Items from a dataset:
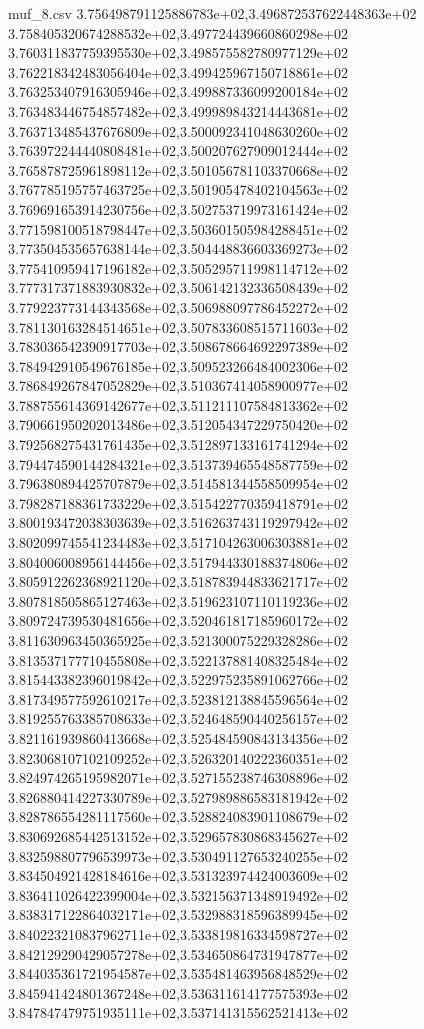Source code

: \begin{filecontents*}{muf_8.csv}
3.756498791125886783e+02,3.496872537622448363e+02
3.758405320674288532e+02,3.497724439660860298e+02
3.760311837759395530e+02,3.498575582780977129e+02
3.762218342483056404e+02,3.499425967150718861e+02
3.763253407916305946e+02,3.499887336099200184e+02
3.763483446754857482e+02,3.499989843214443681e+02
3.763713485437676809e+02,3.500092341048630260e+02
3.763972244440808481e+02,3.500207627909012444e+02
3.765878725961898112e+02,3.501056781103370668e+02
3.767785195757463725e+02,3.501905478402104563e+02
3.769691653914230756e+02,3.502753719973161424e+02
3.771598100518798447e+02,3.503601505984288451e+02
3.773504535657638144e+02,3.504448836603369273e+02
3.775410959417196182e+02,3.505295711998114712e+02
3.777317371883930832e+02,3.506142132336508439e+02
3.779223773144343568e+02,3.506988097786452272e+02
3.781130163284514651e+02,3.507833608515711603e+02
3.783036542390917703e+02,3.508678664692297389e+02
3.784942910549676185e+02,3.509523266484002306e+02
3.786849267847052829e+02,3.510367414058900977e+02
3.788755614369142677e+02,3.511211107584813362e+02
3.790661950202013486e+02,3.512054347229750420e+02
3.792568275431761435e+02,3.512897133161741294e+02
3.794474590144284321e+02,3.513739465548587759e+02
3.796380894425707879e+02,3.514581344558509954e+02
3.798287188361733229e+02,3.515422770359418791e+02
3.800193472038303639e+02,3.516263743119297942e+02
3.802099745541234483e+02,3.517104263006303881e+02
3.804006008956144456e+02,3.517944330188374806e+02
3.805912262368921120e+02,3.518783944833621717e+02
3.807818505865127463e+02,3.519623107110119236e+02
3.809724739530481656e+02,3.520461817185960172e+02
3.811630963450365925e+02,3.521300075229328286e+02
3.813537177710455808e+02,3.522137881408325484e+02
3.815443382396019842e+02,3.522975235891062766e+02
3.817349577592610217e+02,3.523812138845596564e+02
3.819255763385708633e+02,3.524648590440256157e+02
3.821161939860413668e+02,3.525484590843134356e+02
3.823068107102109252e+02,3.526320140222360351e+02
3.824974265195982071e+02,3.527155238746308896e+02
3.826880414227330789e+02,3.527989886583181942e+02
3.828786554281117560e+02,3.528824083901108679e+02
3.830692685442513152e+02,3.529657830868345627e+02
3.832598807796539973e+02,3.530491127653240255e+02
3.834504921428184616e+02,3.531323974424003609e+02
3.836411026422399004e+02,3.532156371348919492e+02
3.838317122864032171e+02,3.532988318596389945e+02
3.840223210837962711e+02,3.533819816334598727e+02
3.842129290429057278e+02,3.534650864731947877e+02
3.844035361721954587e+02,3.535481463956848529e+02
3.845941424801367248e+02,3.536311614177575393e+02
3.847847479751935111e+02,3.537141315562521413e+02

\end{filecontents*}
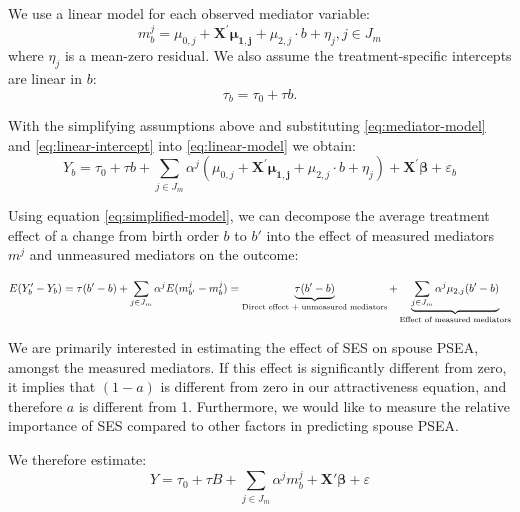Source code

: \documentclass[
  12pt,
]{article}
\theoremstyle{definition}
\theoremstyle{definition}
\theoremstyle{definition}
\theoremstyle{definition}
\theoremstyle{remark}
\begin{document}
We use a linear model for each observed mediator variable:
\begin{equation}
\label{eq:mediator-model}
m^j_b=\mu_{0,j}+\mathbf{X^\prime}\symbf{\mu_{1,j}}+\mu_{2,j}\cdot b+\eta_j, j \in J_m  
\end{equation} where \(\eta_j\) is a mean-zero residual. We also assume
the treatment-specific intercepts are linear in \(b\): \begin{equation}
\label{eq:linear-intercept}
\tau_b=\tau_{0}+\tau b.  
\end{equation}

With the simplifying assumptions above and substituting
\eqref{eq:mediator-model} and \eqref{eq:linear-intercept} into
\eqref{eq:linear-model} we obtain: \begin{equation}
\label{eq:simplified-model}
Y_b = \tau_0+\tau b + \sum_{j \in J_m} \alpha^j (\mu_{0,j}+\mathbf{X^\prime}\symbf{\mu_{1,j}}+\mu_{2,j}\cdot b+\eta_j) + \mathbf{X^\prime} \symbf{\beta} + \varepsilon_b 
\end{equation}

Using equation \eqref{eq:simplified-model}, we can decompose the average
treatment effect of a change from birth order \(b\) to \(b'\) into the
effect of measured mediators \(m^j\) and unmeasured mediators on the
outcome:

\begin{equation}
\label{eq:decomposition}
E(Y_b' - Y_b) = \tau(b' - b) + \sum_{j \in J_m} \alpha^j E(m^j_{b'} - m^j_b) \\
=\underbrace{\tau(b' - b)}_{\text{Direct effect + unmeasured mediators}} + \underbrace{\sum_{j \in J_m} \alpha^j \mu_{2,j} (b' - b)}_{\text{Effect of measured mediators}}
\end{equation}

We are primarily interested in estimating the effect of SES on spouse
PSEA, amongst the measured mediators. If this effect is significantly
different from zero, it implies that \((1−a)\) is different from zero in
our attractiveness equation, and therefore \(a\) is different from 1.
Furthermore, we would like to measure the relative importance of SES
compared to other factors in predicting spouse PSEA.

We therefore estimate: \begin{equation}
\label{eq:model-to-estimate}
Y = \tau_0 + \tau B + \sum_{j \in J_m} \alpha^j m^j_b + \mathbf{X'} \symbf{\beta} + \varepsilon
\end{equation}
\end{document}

• [What is being asked]
Repeat the data exactly. Pictures should not appear.

• [Output for this task]
Source code

: \begin{filecontents*}{muf_8.csv}
3.756498791125886783e+02,3.496872537622448363e+02
3.758405320674288532e+02,3.497724439660860298e+02
3.760311837759395530e+02,3.498575582780977129e+02
3.762218342483056404e+02,3.499425967150718861e+02
3.763253407916305946e+02,3.499887336099200184e+02
3.763483446754857482e+02,3.499989843214443681e+02
3.763713485437676809e+02,3.500092341048630260e+02
3.763972244440808481e+02,3.500207627909012444e+02
3.765878725961898112e+02,3.501056781103370668e+02
3.767785195757463725e+02,3.501905478402104563e+02
3.769691653914230756e+02,3.502753719973161424e+02
3.771598100518798447e+02,3.503601505984288451e+02
3.773504535657638144e+02,3.504448836603369273e+02
3.775410959417196182e+02,3.505295711998114712e+02
3.777317371883930832e+02,3.506142132336508439e+02
3.779223773144343568e+02,3.506988097786452272e+02
3.781130163284514651e+02,3.507833608515711603e+02
3.783036542390917703e+02,3.508678664692297389e+02
3.784942910549676185e+02,3.509523266484002306e+02
3.786849267847052829e+02,3.510367414058900977e+02
3.788755614369142677e+02,3.511211107584813362e+02
3.790661950202013486e+02,3.512054347229750420e+02
3.792568275431761435e+02,3.512897133161741294e+02
3.794474590144284321e+02,3.513739465548587759e+02
3.796380894425707879e+02,3.514581344558509954e+02
3.798287188361733229e+02,3.515422770359418791e+02
3.800193472038303639e+02,3.516263743119297942e+02
3.802099745541234483e+02,3.517104263006303881e+02
3.804006008956144456e+02,3.517944330188374806e+02
3.805912262368921120e+02,3.518783944833621717e+02
3.807818505865127463e+02,3.519623107110119236e+02
3.809724739530481656e+02,3.520461817185960172e+02
3.811630963450365925e+02,3.521300075229328286e+02
3.813537177710455808e+02,3.522137881408325484e+02
3.815443382396019842e+02,3.522975235891062766e+02
3.817349577592610217e+02,3.523812138845596564e+02
3.819255763385708633e+02,3.524648590440256157e+02
3.821161939860413668e+02,3.525484590843134356e+02
3.823068107102109252e+02,3.526320140222360351e+02
3.824974265195982071e+02,3.527155238746308896e+02
3.826880414227330789e+02,3.527989886583181942e+02
3.828786554281117560e+02,3.528824083901108679e+02
3.830692685442513152e+02,3.529657830868345627e+02
3.832598807796539973e+02,3.530491127653240255e+02
3.834504921428184616e+02,3.531323974424003609e+02
3.836411026422399004e+02,3.532156371348919492e+02
3.838317122864032171e+02,3.532988318596389945e+02
3.840223210837962711e+02,3.533819816334598727e+02
3.842129290429057278e+02,3.534650864731947877e+02
3.844035361721954587e+02,3.535481463956848529e+02
3.845941424801367248e+02,3.536311614177575393e+02
3.847847479751935111e+02,3.537141315562521413e+02

\end{filecontents*}
Source code

: \documentclass[
  12pt,
]{article}
\theoremstyle{definition}
\theoremstyle{definition}
\theoremstyle{definition}
\theoremstyle{definition}
\theoremstyle{remark}
\begin{document}
We use a linear model for each observed mediator variable:
\begin{equation}
\label{eq:mediator-model}
m^j_b=\mu_{0,j}+\mathbf{X^\prime}\symbf{\mu_{1,j}}+\mu_{2,j}\cdot b+\eta_j, j \in J_m  
\end{equation} where \(\eta_j\) is a mean-zero residual. We also assume
the treatment-specific intercepts are linear in \(b\): \begin{equation}
\label{eq:linear-intercept}
\tau_b=\tau_{0}+\tau b.  
\end{equation}

With the simplifying assumptions above and substituting
\eqref{eq:mediator-model} and \eqref{eq:linear-intercept} into
\eqref{eq:linear-model} we obtain: \begin{equation}
\label{eq:simplified-model}
Y_b = \tau_0+\tau b + \sum_{j \in J_m} \alpha^j (\mu_{0,j}+\mathbf{X^\prime}\symbf{\mu_{1,j}}+\mu_{2,j}\cdot b+\eta_j) + \mathbf{X^\prime} \symbf{\beta} + \varepsilon_b 
\end{equation}

Using equation \eqref{eq:simplified-model}, we can decompose the average
treatment effect of a change from birth order \(b\) to \(b'\) into the
effect of measured mediators \(m^j\) and unmeasured mediators on the
outcome:

\begin{equation}
\label{eq:decomposition}
E(Y_b' - Y_b) = \tau(b' - b) + \sum_{j \in J_m} \alpha^j E(m^j_{b'} - m^j_b) \\
=\underbrace{\tau(b' - b)}_{\text{Direct effect + unmeasured mediators}} + \underbrace{\sum_{j \in J_m} \alpha^j \mu_{2,j} (b' - b)}_{\text{Effect of measured mediators}}
\end{equation}

We are primarily interested in estimating the effect of SES on spouse
PSEA, amongst the measured mediators. If this effect is significantly
different from zero, it implies that \((1−a)\) is different from zero in
our attractiveness equation, and therefore \(a\) is different from 1.
Furthermore, we would like to measure the relative importance of SES
compared to other factors in predicting spouse PSEA.

We therefore estimate: \begin{equation}
\label{eq:model-to-estimate}
Y = \tau_0 + \tau B + \sum_{j \in J_m} \alpha^j m^j_b + \mathbf{X'} \symbf{\beta} + \varepsilon
\end{equation}
\end{document}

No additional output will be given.